TASK GOAL: Copies of all lines that contain "varianza" are needed; take them from the data below.

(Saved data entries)
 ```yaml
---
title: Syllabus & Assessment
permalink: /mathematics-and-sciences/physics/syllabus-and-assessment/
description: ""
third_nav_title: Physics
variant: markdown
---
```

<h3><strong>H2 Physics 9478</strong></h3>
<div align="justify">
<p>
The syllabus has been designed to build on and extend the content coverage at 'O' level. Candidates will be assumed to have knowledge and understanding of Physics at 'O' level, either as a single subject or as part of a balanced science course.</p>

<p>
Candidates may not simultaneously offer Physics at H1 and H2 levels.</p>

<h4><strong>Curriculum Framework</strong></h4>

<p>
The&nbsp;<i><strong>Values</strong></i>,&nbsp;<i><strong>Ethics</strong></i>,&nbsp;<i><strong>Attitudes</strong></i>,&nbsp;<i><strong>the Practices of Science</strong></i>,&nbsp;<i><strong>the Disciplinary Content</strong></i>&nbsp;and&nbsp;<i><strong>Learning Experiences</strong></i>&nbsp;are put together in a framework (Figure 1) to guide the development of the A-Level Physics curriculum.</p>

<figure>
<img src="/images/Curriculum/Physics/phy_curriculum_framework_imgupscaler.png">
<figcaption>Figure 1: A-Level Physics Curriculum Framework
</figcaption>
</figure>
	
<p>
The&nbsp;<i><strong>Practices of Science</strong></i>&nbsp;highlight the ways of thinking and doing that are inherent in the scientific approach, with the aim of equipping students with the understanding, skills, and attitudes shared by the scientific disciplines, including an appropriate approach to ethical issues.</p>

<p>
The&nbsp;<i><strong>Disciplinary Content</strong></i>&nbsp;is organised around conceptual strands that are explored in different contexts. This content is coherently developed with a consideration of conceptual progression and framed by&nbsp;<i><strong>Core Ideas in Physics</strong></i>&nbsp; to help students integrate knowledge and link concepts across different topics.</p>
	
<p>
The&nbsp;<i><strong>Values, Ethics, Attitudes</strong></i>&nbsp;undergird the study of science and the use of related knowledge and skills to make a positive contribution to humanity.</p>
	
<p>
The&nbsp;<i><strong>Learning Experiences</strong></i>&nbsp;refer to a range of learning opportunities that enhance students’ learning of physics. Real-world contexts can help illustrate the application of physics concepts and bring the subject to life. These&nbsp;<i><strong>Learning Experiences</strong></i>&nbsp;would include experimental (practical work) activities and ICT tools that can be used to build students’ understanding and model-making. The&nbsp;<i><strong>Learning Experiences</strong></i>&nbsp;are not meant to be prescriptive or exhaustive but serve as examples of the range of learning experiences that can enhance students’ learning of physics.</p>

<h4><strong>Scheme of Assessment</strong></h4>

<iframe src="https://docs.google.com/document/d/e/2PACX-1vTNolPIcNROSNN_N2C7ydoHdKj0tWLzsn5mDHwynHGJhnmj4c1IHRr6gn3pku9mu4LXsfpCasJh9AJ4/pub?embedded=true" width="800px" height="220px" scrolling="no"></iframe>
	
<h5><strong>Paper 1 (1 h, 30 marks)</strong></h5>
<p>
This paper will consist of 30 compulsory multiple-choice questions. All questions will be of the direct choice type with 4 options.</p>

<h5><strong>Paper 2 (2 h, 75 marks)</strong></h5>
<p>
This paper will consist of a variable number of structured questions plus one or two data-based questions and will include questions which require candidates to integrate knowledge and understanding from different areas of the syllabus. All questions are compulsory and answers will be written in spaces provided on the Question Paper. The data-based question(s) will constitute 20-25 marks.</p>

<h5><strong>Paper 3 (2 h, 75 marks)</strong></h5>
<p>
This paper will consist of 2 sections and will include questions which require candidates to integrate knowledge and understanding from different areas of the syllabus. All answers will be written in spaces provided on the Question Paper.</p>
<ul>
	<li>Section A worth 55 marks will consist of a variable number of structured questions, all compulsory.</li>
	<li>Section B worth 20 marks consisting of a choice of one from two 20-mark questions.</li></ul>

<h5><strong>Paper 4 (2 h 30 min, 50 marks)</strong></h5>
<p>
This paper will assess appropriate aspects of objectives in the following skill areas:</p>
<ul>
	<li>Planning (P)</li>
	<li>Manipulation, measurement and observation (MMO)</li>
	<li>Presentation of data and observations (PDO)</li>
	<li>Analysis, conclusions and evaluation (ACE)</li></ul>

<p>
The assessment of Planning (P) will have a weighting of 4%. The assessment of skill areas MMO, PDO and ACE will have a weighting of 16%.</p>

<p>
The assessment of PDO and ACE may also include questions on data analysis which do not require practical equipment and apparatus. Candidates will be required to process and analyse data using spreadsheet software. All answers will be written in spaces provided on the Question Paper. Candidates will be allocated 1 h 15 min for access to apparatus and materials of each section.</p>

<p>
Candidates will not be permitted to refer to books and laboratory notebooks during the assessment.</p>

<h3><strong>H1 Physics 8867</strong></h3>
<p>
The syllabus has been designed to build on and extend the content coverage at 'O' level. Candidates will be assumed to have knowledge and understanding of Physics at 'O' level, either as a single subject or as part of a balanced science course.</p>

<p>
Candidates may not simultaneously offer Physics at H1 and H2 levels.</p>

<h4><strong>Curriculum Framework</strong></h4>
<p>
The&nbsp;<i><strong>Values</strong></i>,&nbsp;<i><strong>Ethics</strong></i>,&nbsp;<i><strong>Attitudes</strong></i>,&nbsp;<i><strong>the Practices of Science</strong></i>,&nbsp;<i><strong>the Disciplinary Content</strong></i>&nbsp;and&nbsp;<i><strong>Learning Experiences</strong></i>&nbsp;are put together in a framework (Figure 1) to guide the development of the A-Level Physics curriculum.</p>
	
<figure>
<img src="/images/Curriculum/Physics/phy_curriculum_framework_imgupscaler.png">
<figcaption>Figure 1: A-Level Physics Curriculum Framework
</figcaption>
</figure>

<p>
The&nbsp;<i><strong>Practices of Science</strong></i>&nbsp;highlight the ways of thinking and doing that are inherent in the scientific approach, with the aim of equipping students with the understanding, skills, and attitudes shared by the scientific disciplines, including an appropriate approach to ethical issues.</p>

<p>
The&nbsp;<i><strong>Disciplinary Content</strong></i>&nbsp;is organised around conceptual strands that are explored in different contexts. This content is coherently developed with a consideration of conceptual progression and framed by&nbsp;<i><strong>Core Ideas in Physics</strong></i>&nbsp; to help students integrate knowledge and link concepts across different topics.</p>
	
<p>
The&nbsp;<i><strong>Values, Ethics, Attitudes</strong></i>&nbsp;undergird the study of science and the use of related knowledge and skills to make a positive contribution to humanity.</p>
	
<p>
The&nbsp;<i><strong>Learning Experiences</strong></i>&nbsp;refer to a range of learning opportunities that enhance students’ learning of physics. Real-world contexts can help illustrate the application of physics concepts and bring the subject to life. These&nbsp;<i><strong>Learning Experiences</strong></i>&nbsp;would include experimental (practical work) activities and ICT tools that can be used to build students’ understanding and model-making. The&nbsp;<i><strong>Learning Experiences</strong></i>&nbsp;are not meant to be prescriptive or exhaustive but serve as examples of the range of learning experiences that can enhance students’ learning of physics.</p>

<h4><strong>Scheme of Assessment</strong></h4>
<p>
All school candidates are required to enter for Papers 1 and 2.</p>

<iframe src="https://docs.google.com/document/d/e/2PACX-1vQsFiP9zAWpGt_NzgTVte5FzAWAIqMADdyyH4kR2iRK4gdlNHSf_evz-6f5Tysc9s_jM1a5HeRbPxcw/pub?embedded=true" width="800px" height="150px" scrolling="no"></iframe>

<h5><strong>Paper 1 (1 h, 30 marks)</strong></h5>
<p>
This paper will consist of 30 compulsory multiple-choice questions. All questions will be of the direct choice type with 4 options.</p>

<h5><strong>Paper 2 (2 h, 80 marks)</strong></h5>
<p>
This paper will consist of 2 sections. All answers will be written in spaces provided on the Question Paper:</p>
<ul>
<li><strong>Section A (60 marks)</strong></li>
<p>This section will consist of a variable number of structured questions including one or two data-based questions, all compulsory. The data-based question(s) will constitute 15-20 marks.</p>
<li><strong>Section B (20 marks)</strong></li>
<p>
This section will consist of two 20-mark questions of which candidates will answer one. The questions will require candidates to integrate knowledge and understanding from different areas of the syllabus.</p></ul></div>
---
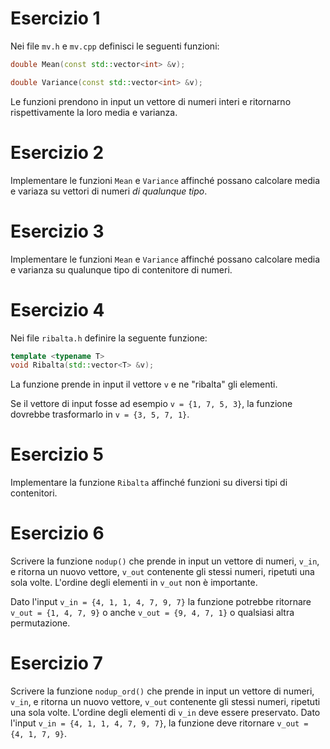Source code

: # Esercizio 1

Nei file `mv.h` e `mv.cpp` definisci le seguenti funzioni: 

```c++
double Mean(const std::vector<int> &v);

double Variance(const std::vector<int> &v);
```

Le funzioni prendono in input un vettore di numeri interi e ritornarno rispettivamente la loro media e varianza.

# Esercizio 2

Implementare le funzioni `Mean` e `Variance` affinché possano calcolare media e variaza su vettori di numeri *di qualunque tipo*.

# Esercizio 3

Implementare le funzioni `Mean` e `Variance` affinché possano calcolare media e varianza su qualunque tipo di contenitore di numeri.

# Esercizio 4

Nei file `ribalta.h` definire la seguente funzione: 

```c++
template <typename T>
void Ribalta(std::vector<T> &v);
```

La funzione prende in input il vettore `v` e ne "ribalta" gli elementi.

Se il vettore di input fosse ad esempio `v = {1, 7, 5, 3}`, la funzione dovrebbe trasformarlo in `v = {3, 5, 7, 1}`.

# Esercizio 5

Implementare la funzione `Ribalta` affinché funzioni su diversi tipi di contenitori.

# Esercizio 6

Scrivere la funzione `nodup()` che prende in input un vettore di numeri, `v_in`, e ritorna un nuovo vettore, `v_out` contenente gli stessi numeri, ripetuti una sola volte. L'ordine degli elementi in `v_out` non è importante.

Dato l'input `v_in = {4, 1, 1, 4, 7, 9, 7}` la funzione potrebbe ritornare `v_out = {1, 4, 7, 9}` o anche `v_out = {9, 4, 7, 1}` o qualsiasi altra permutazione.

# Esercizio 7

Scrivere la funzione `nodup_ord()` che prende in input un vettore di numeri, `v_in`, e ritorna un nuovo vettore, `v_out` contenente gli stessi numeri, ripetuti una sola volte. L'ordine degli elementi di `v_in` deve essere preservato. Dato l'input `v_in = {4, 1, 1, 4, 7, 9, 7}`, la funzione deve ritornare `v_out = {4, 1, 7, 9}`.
--
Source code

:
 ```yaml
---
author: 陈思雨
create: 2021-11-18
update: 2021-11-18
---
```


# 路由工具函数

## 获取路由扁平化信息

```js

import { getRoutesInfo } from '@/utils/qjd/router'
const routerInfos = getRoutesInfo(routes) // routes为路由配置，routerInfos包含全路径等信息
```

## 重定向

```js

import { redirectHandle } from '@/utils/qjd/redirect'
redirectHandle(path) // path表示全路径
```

FINISHED TASK:
Le funzioni prendono in input un vettore di numeri interi e ritornarno rispettivamente la loro media e varianza.
Implementare le funzioni `Mean` e `Variance` affinché possano calcolare media e varianza su qualunque tipo di contenitore di numeri.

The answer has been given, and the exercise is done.